Falso succo di mela biologico: scoperta maxi truffa

Fonte immagine: rawpixel via Pixabay

Un'indagine condotta dalla Guardia di Finanza di Pisa ha scoperto un sistema di false certificazioni alimentari e frodi nel settore biologico.

Il mercato dei prodotti biologici è sempre più una realtà importante nel nostro paese, con un fatturato complessivo di oltre 3 miliardi di euro e una crescita costante. Un’abitudine consolidata per gli italiani, che attira le frodi e le truffe dei soliti noti. Come nel caso di due imprenditori pisani, protagonisti di una maxi frode nella fabbricazione di succo di mela biologico.
Scoperto dall’Ispettorato Centrale Repressione Frodi e dalla Guardia di Finanza di Pisa, il sistema prevedeva la produzione e distribuzione all’ingrosso di una bevanda a base di concentrato di mela, addizionata con sostanze zuccherine e acqua: un procedimento incompatibile con la qualifica bio. In aggiunta a ciò, dai controlli sono emerse materie prime ricche di micotossine e contaminate da agenti chimici non ammessi nell’agricoltura biologica, come pesticidi, fungicidi e insetticidi. Una volta confezionate, le bottiglie venivano commercializzate con documentazioni volte a falsificarne l’origine, la natura e la qualità. Le indagini hanno portato al sequestro di 1400 tonnellate di prodotto, per un valore totale di 6 milioni e mezzo di euro.

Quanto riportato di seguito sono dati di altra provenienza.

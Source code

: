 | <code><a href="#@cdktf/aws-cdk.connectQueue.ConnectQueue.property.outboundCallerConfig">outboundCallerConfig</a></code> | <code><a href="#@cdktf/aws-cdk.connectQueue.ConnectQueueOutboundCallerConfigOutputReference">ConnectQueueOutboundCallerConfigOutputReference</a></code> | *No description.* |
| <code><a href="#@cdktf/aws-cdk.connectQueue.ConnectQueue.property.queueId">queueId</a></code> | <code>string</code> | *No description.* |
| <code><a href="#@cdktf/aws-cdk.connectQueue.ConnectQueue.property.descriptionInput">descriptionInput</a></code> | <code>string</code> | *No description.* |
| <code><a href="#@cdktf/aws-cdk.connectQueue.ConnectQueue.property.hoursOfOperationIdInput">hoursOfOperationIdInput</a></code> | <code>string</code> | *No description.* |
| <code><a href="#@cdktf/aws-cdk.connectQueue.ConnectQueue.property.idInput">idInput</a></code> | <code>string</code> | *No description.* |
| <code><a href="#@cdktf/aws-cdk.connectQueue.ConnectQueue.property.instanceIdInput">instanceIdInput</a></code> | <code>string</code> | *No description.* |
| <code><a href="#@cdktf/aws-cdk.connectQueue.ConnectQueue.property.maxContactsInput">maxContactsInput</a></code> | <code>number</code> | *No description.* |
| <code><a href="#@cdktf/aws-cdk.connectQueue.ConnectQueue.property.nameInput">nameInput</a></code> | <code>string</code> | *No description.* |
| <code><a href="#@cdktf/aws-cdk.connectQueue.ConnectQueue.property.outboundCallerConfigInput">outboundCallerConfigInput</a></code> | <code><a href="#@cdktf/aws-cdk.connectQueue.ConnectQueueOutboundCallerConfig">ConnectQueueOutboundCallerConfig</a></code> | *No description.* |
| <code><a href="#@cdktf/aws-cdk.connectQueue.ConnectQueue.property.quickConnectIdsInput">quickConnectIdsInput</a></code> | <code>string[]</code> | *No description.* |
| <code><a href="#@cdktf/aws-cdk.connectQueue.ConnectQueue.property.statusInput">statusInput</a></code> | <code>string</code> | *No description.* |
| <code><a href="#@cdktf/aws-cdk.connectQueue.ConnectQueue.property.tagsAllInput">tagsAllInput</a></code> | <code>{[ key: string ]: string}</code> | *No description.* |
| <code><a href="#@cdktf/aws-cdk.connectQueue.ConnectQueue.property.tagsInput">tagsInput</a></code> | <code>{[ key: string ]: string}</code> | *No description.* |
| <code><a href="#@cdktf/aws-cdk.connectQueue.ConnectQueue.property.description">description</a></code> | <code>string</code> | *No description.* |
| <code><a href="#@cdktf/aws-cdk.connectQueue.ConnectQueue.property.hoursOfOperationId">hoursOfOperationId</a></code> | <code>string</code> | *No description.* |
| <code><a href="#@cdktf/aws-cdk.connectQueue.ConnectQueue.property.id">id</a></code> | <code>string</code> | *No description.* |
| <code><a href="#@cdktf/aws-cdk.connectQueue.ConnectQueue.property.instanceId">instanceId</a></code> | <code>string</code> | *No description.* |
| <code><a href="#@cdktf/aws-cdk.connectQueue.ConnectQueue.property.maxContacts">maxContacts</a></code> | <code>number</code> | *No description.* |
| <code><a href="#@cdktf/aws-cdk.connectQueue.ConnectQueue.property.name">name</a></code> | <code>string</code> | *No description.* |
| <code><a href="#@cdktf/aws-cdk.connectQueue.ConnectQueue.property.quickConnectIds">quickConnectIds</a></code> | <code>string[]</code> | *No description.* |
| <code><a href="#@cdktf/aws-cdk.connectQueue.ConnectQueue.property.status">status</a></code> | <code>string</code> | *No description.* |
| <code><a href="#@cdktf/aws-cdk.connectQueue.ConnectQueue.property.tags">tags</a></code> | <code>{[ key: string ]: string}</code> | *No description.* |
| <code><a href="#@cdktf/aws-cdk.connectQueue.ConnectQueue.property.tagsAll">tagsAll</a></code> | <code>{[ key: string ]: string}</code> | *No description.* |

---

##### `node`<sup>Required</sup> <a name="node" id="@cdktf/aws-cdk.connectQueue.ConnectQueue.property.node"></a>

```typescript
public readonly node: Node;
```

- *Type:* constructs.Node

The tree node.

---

Secondo dati Coldiretti, il falso bio colpisce 6 italiani su 10, mettendo a repentaglio un settore occupazionale che vanta circa 70mila addetti: nel solo 2018, sono state sequestrate 15 tonnellate di alimenti che non disponevano dei criteri necessari.

Le raccomandazioni del Ministero delle Politiche Agricole sono di preferire produzioni locali e non estere, di acquistare direttamente dal produttore, di non confondere la bellezza con la purezza di frutta e ortaggi. È estremamente importante prestare attenzione all’etichetta, formata da 12 stelle bianche su fondo verde o nero, e alle indicazioni su nazione o zona di provenienza, metodo di produzione, codice dell’azienda produttrice, marchio, nome e numero di autorizzazione di uno degli enti di certificazione autorizzati dal Ministero.